In connection with the COVID-19 pandemic, a number of changes were made to the Federal Law No. 115-FZ dated 7/4/2020, according to which special terms for holding General meetings of shareholders (participants) were established in 2020.
In 2020, the annual general meetings of JSC and LLC may be held until September 30, 2020 (sub-clause 1 and sub-clause 3 of article 11, clause 4 of article 12 No. 115-FZ). It should be noted that the postponement of terms is more applicable and effective for joint-stock companies than for limited liability companies. This is justified by the fact that the Law No. 115 suspended the validity of two norms for JSC and LLC to a different extent. For example, for a JSC, the new term for holding an annual meeting is at least two and not more than nine months after the end of the financial year, regardless of what is set out in the Charter of the JSC. Therefore, if the approval of the annual accounting reports in your joint-stock company in connection with the coronavirus is planned to be held at a later date – from July to September, then you need to make the appropriate decision of the Board of Directors.

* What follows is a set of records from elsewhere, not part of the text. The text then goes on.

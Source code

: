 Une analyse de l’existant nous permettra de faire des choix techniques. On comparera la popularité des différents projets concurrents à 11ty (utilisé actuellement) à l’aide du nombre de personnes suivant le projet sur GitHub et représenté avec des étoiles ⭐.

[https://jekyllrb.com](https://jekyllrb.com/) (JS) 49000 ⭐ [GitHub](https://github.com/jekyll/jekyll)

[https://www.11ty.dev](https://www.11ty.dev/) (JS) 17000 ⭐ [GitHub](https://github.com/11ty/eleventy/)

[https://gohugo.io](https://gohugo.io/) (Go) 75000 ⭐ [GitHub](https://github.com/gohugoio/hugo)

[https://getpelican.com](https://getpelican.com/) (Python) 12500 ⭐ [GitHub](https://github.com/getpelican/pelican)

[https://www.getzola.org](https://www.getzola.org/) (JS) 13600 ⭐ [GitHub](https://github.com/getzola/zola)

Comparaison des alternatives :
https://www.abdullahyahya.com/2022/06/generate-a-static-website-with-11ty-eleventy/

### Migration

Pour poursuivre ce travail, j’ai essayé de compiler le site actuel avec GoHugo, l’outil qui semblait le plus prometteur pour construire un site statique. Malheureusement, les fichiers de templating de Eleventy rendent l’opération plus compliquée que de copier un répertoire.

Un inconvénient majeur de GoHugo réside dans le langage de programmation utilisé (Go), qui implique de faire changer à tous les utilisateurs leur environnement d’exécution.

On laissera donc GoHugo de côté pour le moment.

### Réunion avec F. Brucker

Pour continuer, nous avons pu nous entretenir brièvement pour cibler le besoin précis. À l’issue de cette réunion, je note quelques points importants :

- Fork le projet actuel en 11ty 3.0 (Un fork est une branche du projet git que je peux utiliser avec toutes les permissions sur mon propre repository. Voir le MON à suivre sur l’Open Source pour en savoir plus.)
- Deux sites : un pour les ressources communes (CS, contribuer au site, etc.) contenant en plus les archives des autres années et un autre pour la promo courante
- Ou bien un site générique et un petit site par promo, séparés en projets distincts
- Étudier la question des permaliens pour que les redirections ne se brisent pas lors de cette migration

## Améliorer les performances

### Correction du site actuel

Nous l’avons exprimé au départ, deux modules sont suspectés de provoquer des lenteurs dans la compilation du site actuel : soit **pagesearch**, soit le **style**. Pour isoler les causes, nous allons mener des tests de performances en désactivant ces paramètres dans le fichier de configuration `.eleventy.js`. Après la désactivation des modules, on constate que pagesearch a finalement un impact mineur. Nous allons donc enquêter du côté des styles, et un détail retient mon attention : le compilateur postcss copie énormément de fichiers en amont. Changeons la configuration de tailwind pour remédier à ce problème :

With LLC, the situation is different. The Law No. 115 suspends the validity of only one provision, introducing a new deadline for holding a regular meeting of participants – September 30, 2020. However, according to another provision of the norm, part 2 of article 34 of the Law On LLC, which continues to operate, LLC is obliged to hold a regular meeting of participants in the period set in its Charter – until April 30, 2020, until it makes changes to the Charter. Therefore, despite the legislative “permission” to hold a regular meeting in 2020 before September 30, companies will be forced to organize a meeting within very limited timeframes.
If the adoption of annual accounting reports in your limited liability company in connection with the coronavirus is planned to be held at a later date – from May to September, then you need to urgently make changes to the Charter to establish a new term for the regular meeting of participants to be held. Acsour lawyers are ready to assist with changing the Charter and prepare the necessary set of documents promptly.
Let us recall that earlier, the legislator allowed joint-stock companies to hold general meetings in the form of absentee voting this year, regardless of the agenda. However, there is no similar rule for LLC, which leads to the obligation of limited liability companies to hold attendee meetings to approve the annual accounting reports.